Brasília, 4 de agosto de 2025 — A decisão que impôs prisão domiciliar a Jair Bolsonaro (PL) foi motivada por uma série de violações de medidas cautelares e por atos que, segundo o ministro Alexandre de Moraes, representam tentativa de obstrução das investigações em curso no Supremo Tribunal Federal (STF).
O despacho foi proferido no âmbito do inquérito que investiga a tentativa de golpe após as eleições de 2022, e expõe o entendimento da Corte de que o ex-presidente continua atuando de forma dissimulada, mesmo após restrições impostas anteriormente.
Os principais fundamentos da decisão de Alexandre de Moraes
Na decisão, Moraes lista condutas atribuídas a Bolsonaro que, no entendimento do STF, configuram violação direta ou indireta de ordens judiciais anteriores. Abaixo, os principais pontos destacados no despacho:
- Reiteração de condutas ilícitas: Bolsonaro teria descumprido deliberadamente medidas cautelares pela segunda vez, justificando a adoção de medida mais severa.

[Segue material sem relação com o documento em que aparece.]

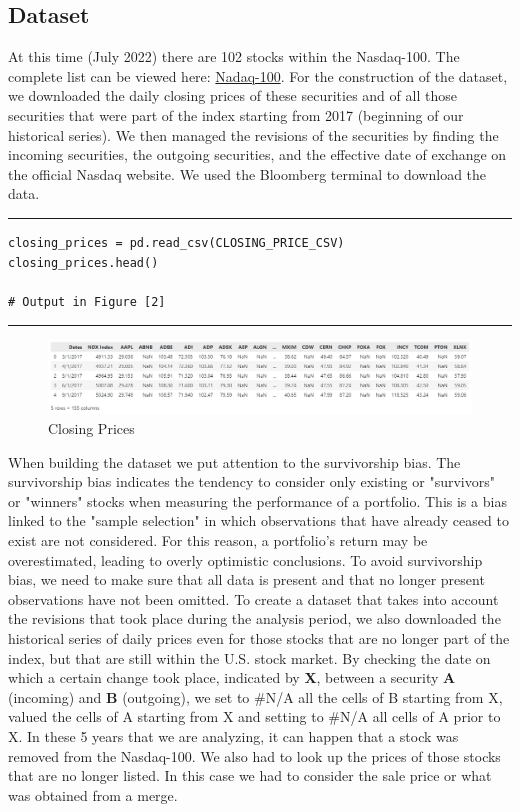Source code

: \documentclass[twocolumn]{article}
\begin{document}
\subsection{Dataset}
At this time (July 2022) there are 102 stocks within the Nasdaq-100. The complete list can be viewed here: \href{https://www.nasdaq.com/market-activity/quotes/nasdaq-ndx-index}{Nadaq-100}.
For the construction of the dataset, we downloaded the daily closing prices of these securities and of all those securities that were part of the index starting from 2017 (beginning of our historical series). We then managed the revisions of the securities by finding the incoming securities, the outgoing securities, and the effective date of exchange on the official Nasdaq website.
We used the Bloomberg terminal to download the data.\\
\rule{\linewidth}{0.4pt}
\vspace{-5 mm}
\begin{verbatim}
closing_prices = pd.read_csv(CLOSING_PRICE_CSV)
closing_prices.head()

# Output in Figure [2]
\end{verbatim}
\vspace{-5 mm}
\rule{\linewidth}{0.4pt}



\begin{figure}[t]
\centering 
\includegraphics[scale=0.5]{closing prices.png}
\caption{Closing Prices}
\end{figure}
When building the dataset we put attention to the survivorship bias. The survivorship bias indicates the tendency to consider only existing or "survivors" or "winners" stocks when measuring the performance of a portfolio. This is a bias linked to the "sample selection" in which observations that have already ceased to exist are not considered. For this reason, a portfolio's return may be overestimated, leading to overly optimistic conclusions. To avoid survivorship bias, we need to make sure that all data is present and that no longer present observations have not been omitted. To create a dataset that takes into account the revisions that took place during the analysis period, we also downloaded the historical series of daily prices even for those stocks that are no longer part of the index, but that are still within the U.S. stock market. By checking the date on which a certain change took place, indicated by \textbf{X}, between a security \textbf{A} (incoming) and \textbf{B} (outgoing), we set to \#N/A all the cells of B starting from X, valued the cells of A starting from X and setting to \#N/A all cells of A prior to X. In these 5 years that we are analyzing, it can happen that a stock was removed from the Nasdaq-100. We also had to look up the prices of those stocks that are no longer listed. In this case we had to consider the sale price or what was obtained from a merge.
\end{document}
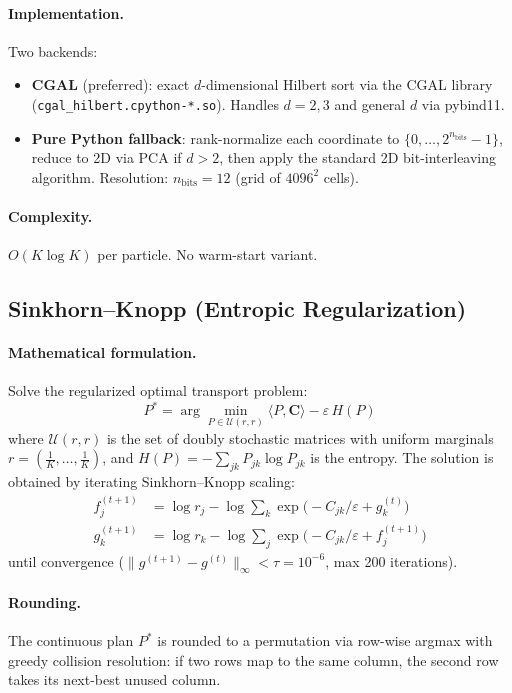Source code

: \documentclass[11pt,a4paper]{article}
\newcommand{\bC}{\mathbf{C}}
\begin{document}
\paragraph{Implementation.}
Two backends:
\begin{itemize}
  \item \textbf{CGAL} (preferred): exact $d$-dimensional Hilbert sort via the CGAL library (\texttt{cgal\_hilbert.cpython-*.so}). Handles $d=2,3$ and general $d$ via pybind11.
  \item \textbf{Pure Python fallback}: rank-normalize each coordinate to $\{0,\dots,2^{n_{\text{bits}}}-1\}$, reduce to 2D via PCA if $d>2$, then apply the standard 2D bit-interleaving algorithm. Resolution: $n_{\text{bits}}=12$ (grid of $4096^2$ cells).
\end{itemize}

\paragraph{Complexity.} $O(K \log K)$ per particle. No warm-start variant.

\subsection{Sinkhorn--Knopp (Entropic Regularization)}
\label{sec:sinkhorn}

\paragraph{Mathematical formulation.}
Solve the regularized optimal transport problem:
\[
  P^* = \arg\min_{P \in \mathcal{U}(r,r)} \langle P, \bC \rangle - \varepsilon \, H(P)
\]
where $\mathcal{U}(r,r)$ is the set of doubly stochastic matrices with uniform marginals $r = (\frac{1}{K},\dots,\frac{1}{K})$, and $H(P) = -\sum_{jk} P_{jk} \log P_{jk}$ is the entropy. The solution is obtained by iterating Sinkhorn--Knopp scaling:
\begin{align}
  f^{(t+1)}_j &= \log r_j - \log\sum_k \exp\!\bigl(-C_{jk}/\varepsilon + g^{(t)}_k\bigr) \\
  g^{(t+1)}_k &= \log r_k - \log\sum_j \exp\!\bigl(-C_{jk}/\varepsilon + f^{(t+1)}_j\bigr)
\end{align}
until convergence ($\|g^{(t+1)}-g^{(t)}\|_\infty < \tau = 10^{-6}$, max 200 iterations).

\paragraph{Rounding.} The continuous plan $P^*$ is rounded to a permutation via row-wise argmax with greedy collision resolution: if two rows map to the same column, the second row takes its next-best unused column.
\end{document}
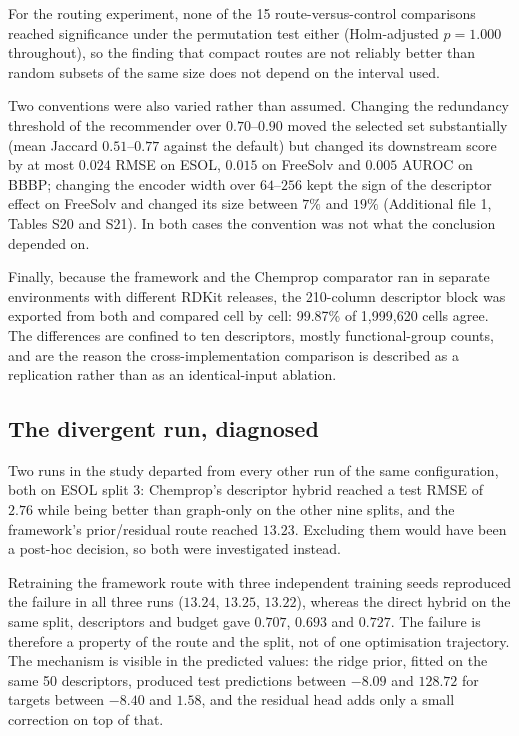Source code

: For the routing experiment, none of the 15 route-versus-control comparisons reached significance under the permutation test either (Holm-adjusted $p=1.000$ throughout), so the finding that compact routes are not reliably better than random subsets of the same size does not depend on the interval used.

Two conventions were also varied rather than assumed. Changing the redundancy threshold of the recommender over $0.70$--$0.90$ moved the selected set substantially (mean Jaccard $0.51$--$0.77$ against the default) but changed its downstream score by at most $0.024$ RMSE on ESOL, $0.015$ on FreeSolv and $0.005$ AUROC on BBBP; changing the encoder width over $64$--$256$ kept the sign of the descriptor effect on FreeSolv and changed its size between $7\%$ and $19\%$ (Additional file 1, Tables S20 and S21). In both cases the convention was not what the conclusion depended on.

Finally, because the framework and the Chemprop comparator ran in separate environments with different RDKit releases, the 210-column descriptor block was exported from both and compared cell by cell: 99.87\% of 1{,}999{,}620 cells agree. The differences are confined to ten descriptors, mostly functional-group counts, and are the reason the cross-implementation comparison is described as a replication rather than as an identical-input ablation.

\subsection{The divergent run, diagnosed}\label{subsec:divergence-results}

Two runs in the study departed from every other run of the same configuration, both on ESOL split 3: Chemprop's descriptor hybrid reached a test RMSE of $2.76$ while being better than graph-only on the other nine splits, and the framework's prior/residual route reached $13.23$. Excluding them would have been a post-hoc decision, so both were investigated instead.

Retraining the framework route with three independent training seeds reproduced the failure in all three runs ($13.24$, $13.25$, $13.22$), whereas the direct hybrid on the same split, descriptors and budget gave $0.707$, $0.693$ and $0.727$. The failure is therefore a property of the route and the split, not of one optimisation trajectory. The mechanism is visible in the predicted values: the ridge prior, fitted on the same 50 descriptors, produced test predictions between $-8.09$ and $128.72$ for targets between $-8.40$ and $1.58$, and the residual head adds only a small correction on top of that.

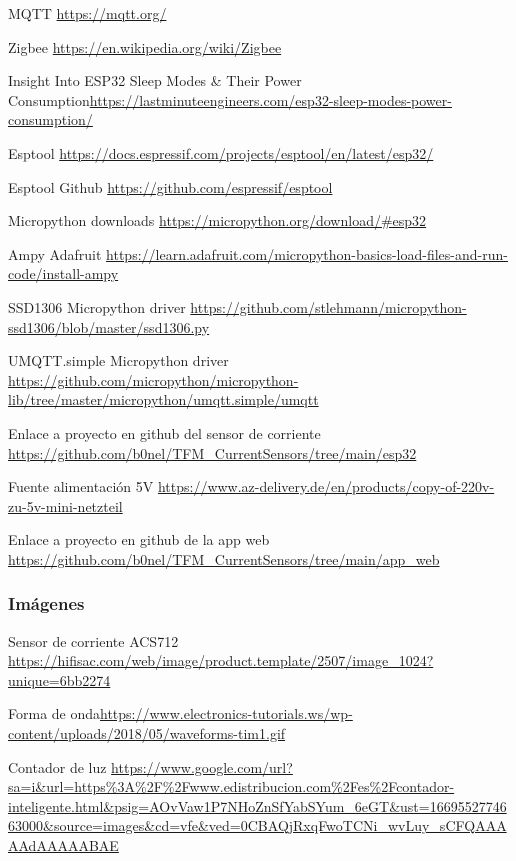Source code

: \begin{thebibliography}{9}
MQTT \url{https://mqtt.org/}

Zigbee \url{https://en.wikipedia.org/wiki/Zigbee}

Insight Into ESP32 Sleep Modes \& Their Power Consumption\url{https://lastminuteengineers.com/esp32-sleep-modes-power-consumption/}

Esptool \url{https://docs.espressif.com/projects/esptool/en/latest/esp32/}

Esptool Github \url{https://github.com/espressif/esptool}

Micropython downloads \url{https://micropython.org/download/#esp32}

Ampy Adafruit \url{https://learn.adafruit.com/micropython-basics-load-files-and-run-code/install-ampy}

SSD1306 Micropython driver \url{https://github.com/stlehmann/micropython-ssd1306/blob/master/ssd1306.py}

UMQTT.simple Micropython driver \url{https://github.com/micropython/micropython-lib/tree/master/micropython/umqtt.simple/umqtt}

Enlace a proyecto en github del sensor de corriente \url{https://github.com/b0nel/TFM_CurrentSensors/tree/main/esp32}

Fuente alimentación 5V \url{https://www.az-delivery.de/en/products/copy-of-220v-zu-5v-mini-netzteil}

Enlace a proyecto en github de la app web \url{https://github.com/b0nel/TFM_CurrentSensors/tree/main/app_web}















\subsubsection{Imágenes}
Sensor de corriente ACS712 \url{https://hifisac.com/web/image/product.template/2507/image_1024?unique=6bb2274}

Forma de onda\url{https://www.electronics-tutorials.ws/wp-content/uploads/2018/05/waveforms-tim1.gif}

Contador de luz \url{https://www.google.com/url?sa=i&url=https%3A%2F%2Fwww.edistribucion.com%2Fes%2Fcontador-inteligente.html&psig=AOvVaw1P7NHoZnSfYabSYum_6eGT&ust=1669552774663000&source=images&cd=vfe&ved=0CBAQjRxqFwoTCNi_wvLuy_sCFQAAAAAdAAAAABAE}


\end{thebibliography}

- Produção de conteúdo para terceiros: O ex-presidente preparou material pré-fabricado — como vídeos, áudios e textos — para serem divulgados por aliados nas redes sociais, mesmo estando proibido de fazê-lo.
- Chamada de vídeo com investigado: A decisão cita uma ligação realizada por Bolsonaro com o deputado federal Nikolas Ferreira (PL-MG) como mais uma evidência de que o réu manteve contato vedado com outros alvos do inquérito.
- Ocultação de provas: O ministro também aponta que Flávio Bolsonaro (PL-RJ), filho do ex-presidente, apagou uma publicação considerada lesiva, numa tentativa de encobrir o descumprimento das ordens judiciais.
- Dissimulação como estratégia: Para Moraes, Bolsonaro vem adotando uma “conduta ilícita dissimulada”, mantendo influência política mesmo à margem das restrições.
Em trecho enfático, o ministro afirma:
“A Justiça é cega, mas não é tola. Não permitirá que um réu a faça de tola, achando que ficará impune por ter poder político e econômico.”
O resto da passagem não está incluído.